* Task details
The records below hold a stretch from the line with "Components | Latest |" through the line with "- **npm** or **pnpm** or **yarn**"; return exactly those lines, ends included, and nothing more.

*** Opening Task data ***

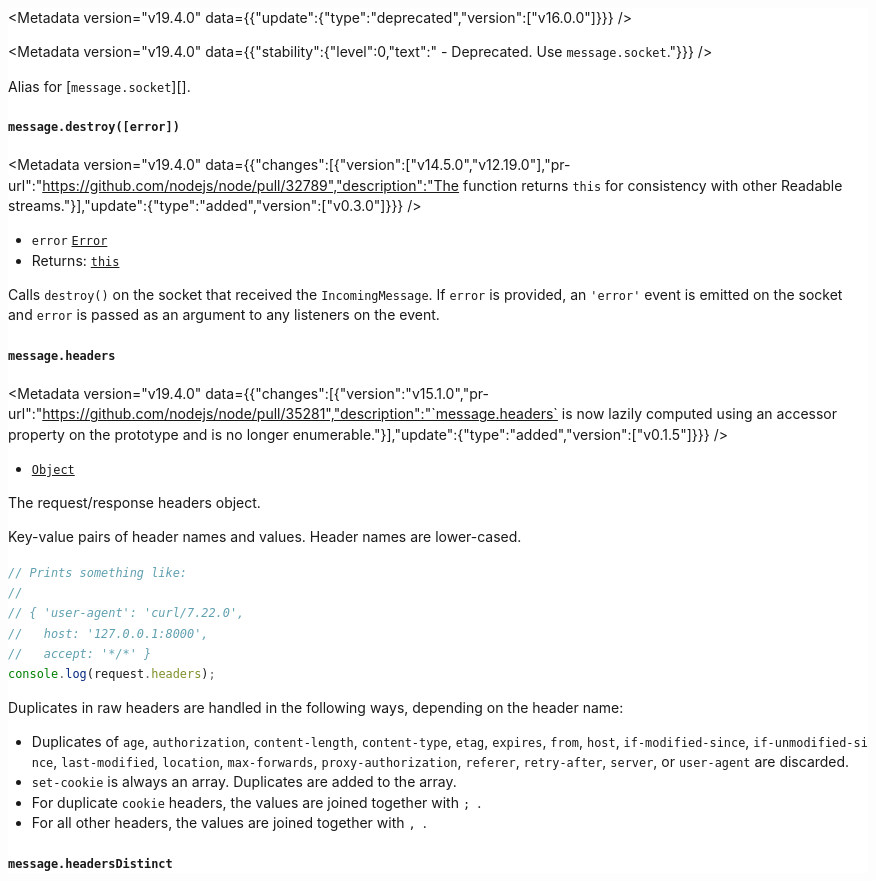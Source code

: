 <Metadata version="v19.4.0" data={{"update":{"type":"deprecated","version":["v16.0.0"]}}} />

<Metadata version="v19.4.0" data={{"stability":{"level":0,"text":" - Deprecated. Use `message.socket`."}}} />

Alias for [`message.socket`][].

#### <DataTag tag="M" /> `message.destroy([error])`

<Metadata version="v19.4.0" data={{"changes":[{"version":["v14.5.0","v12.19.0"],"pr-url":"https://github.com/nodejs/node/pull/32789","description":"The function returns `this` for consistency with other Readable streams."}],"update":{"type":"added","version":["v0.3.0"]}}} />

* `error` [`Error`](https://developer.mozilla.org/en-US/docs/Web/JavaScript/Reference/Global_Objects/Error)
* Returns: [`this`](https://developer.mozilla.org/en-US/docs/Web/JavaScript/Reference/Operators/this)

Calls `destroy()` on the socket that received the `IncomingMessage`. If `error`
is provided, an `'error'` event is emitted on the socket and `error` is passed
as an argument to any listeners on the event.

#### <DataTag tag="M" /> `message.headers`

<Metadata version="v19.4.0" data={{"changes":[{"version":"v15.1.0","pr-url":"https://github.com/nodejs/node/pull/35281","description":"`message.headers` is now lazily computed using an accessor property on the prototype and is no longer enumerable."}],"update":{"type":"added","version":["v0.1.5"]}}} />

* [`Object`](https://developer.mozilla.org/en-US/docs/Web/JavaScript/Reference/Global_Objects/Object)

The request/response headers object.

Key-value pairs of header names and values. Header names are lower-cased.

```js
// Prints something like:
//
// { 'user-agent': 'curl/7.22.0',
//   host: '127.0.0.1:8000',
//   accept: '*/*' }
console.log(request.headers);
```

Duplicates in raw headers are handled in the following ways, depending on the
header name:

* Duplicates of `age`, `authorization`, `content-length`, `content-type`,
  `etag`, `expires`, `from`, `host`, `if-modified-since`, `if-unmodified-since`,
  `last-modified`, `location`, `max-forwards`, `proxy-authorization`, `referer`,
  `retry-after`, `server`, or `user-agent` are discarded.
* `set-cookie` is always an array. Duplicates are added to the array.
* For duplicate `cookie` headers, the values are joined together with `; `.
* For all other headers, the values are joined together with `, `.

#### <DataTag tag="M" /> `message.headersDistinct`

*** Closing Task data ***
*** Opening Task data ***

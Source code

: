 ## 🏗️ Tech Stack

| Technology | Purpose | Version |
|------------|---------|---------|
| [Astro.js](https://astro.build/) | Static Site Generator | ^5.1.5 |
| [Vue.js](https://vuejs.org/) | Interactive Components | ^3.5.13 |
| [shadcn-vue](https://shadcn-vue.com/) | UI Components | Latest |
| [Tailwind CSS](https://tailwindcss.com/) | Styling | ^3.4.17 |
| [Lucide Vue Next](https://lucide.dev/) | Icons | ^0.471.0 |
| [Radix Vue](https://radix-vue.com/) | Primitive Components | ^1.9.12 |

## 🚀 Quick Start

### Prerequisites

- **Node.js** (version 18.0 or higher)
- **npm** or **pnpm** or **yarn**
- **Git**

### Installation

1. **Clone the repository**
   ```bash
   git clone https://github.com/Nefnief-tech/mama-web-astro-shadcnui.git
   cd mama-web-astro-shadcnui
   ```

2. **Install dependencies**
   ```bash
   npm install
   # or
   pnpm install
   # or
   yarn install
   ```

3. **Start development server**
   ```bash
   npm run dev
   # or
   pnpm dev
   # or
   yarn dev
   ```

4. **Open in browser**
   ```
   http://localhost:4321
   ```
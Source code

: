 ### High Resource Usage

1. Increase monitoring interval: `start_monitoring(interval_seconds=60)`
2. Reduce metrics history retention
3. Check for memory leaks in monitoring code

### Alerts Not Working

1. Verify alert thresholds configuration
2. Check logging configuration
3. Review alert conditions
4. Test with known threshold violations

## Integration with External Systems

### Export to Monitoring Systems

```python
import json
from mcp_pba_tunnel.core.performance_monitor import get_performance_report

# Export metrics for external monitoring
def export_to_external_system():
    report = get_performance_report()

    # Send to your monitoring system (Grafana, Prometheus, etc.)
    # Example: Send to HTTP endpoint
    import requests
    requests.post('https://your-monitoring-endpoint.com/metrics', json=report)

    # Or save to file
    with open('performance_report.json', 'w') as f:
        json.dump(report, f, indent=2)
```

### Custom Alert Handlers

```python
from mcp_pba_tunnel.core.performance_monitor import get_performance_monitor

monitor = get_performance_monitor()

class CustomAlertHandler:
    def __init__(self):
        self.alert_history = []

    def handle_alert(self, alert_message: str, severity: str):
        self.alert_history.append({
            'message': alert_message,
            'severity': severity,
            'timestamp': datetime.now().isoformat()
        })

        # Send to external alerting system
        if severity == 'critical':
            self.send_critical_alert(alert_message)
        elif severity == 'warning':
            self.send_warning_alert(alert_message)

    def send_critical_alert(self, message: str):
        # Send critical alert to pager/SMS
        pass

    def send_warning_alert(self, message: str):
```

*** Closing Task data ***
*** Opening Task data ***

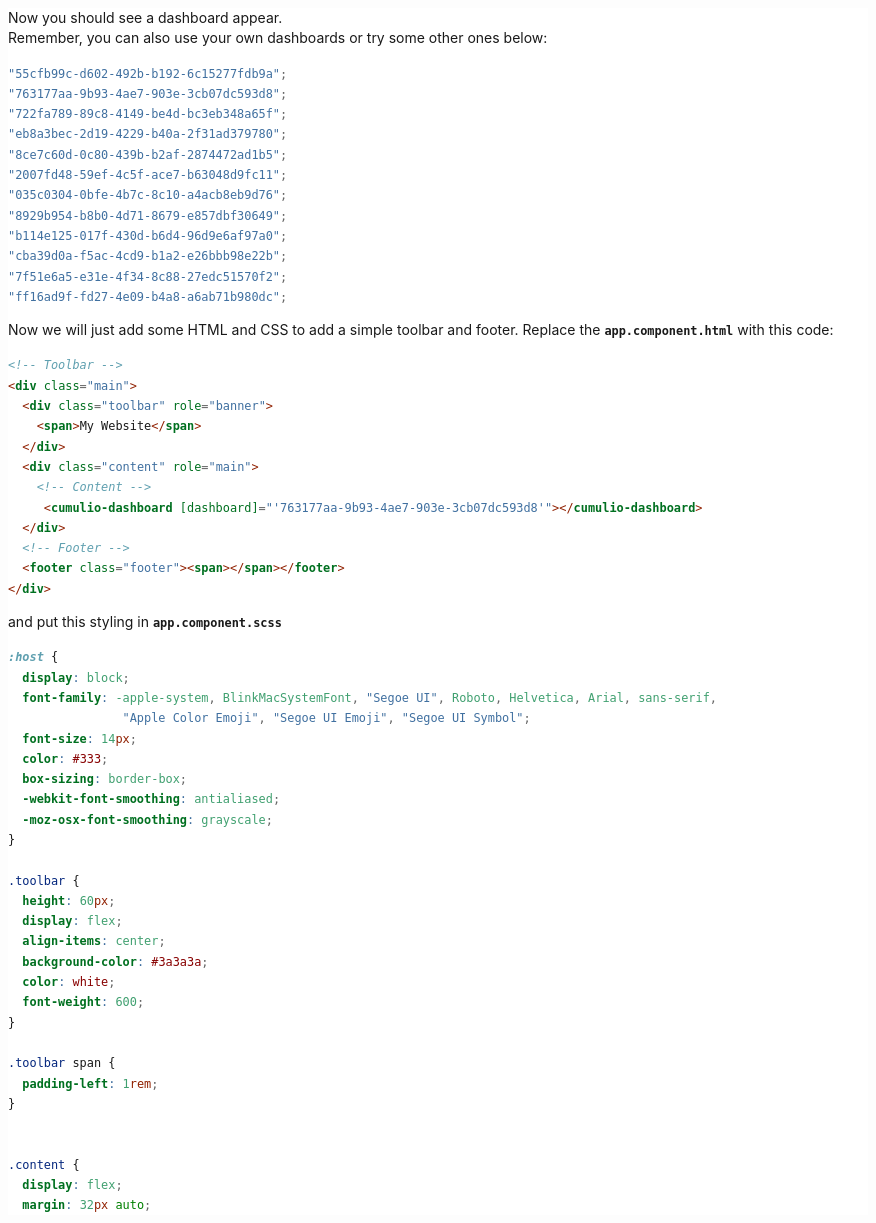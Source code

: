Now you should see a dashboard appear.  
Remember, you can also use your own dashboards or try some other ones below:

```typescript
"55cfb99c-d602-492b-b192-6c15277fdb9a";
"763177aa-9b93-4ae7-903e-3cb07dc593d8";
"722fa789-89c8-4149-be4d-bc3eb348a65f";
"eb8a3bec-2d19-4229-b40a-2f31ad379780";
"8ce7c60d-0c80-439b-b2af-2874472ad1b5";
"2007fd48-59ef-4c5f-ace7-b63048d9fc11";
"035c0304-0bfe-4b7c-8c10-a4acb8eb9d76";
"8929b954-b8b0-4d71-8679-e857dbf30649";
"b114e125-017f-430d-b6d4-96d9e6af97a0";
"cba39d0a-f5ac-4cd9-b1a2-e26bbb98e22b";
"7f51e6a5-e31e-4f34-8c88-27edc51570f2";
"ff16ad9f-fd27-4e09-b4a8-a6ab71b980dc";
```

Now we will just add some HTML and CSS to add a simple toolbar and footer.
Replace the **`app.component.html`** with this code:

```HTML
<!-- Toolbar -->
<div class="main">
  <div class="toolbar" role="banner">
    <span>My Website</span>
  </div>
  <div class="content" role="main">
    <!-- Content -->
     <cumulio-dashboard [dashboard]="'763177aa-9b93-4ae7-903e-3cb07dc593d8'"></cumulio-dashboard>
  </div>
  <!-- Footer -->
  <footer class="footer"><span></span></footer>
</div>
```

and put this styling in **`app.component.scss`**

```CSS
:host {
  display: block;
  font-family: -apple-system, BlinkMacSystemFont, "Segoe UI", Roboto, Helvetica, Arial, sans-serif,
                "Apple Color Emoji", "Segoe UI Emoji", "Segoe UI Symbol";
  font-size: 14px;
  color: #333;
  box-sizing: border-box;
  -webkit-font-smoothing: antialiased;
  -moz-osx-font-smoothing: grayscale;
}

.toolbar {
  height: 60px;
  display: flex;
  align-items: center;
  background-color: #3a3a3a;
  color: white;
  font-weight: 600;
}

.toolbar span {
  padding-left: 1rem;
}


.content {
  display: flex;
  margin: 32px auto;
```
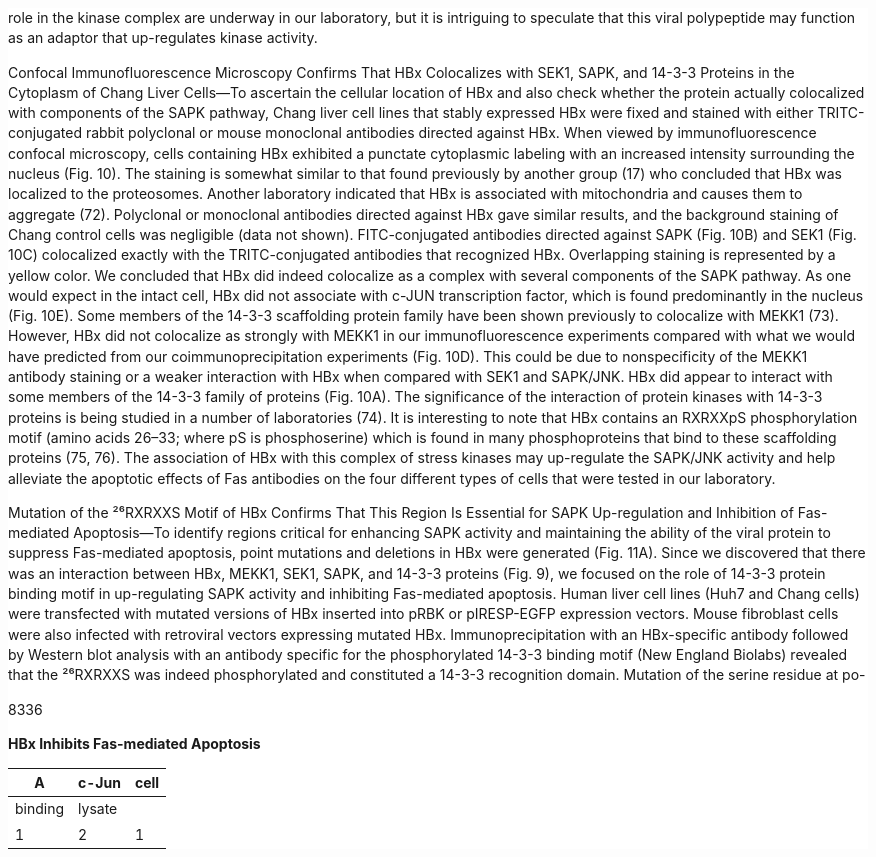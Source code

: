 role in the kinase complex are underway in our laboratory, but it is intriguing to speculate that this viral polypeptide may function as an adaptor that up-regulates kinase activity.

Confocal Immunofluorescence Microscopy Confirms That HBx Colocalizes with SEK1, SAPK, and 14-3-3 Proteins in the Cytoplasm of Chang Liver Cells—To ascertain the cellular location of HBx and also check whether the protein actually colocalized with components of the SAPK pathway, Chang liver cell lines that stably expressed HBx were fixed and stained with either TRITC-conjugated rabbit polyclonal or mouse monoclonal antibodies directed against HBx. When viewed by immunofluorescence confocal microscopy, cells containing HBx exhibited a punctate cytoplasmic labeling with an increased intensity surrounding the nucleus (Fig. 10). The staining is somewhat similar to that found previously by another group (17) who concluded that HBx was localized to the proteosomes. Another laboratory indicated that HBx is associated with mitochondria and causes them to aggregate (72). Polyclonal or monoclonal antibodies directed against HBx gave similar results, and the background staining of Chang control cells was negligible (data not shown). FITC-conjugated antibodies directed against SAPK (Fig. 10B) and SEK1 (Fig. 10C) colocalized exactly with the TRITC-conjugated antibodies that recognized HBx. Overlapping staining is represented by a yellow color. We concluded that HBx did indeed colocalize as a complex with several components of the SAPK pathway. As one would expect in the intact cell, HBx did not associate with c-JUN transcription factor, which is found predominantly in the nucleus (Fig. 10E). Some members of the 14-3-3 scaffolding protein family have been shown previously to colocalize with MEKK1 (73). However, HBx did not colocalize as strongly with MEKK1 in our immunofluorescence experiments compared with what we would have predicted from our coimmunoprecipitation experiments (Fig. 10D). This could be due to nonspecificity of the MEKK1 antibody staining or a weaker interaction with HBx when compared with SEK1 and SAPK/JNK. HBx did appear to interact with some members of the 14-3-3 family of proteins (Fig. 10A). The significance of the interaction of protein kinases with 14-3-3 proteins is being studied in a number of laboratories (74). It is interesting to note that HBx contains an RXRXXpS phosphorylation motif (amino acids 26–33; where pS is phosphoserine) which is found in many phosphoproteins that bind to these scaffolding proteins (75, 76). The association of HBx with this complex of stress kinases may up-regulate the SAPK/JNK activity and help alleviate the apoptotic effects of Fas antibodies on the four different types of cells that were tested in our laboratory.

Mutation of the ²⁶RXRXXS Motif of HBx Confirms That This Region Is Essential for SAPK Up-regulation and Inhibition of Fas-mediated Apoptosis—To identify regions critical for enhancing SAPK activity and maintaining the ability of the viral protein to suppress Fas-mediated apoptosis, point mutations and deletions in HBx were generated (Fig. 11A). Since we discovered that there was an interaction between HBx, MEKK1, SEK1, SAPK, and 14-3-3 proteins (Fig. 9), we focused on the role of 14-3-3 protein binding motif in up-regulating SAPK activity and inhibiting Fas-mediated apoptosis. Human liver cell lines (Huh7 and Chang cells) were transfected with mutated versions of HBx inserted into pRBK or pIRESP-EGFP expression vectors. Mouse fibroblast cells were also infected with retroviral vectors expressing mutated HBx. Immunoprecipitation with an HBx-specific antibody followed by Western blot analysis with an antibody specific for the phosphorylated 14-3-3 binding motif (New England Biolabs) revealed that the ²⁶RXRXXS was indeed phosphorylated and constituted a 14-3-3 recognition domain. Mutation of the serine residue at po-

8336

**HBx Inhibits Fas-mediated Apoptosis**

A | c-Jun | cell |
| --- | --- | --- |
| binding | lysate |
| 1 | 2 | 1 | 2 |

*** Closing Task data ***

* Answer area
| [shadcn-vue](https://shadcn-vue.com/) | UI Components | Latest |
| [Tailwind CSS](https://tailwindcss.com/) | Styling | ^3.4.17 |
| [Lucide Vue Next](https://lucide.dev/) | Icons | ^0.471.0 |
| [Radix Vue](https://radix-vue.com/) | Primitive Components | ^1.9.12 |

## 🚀 Quick Start

### Prerequisites

- **Node.js** (version 18.0 or higher)
- **npm** or **pnpm** or **yarn**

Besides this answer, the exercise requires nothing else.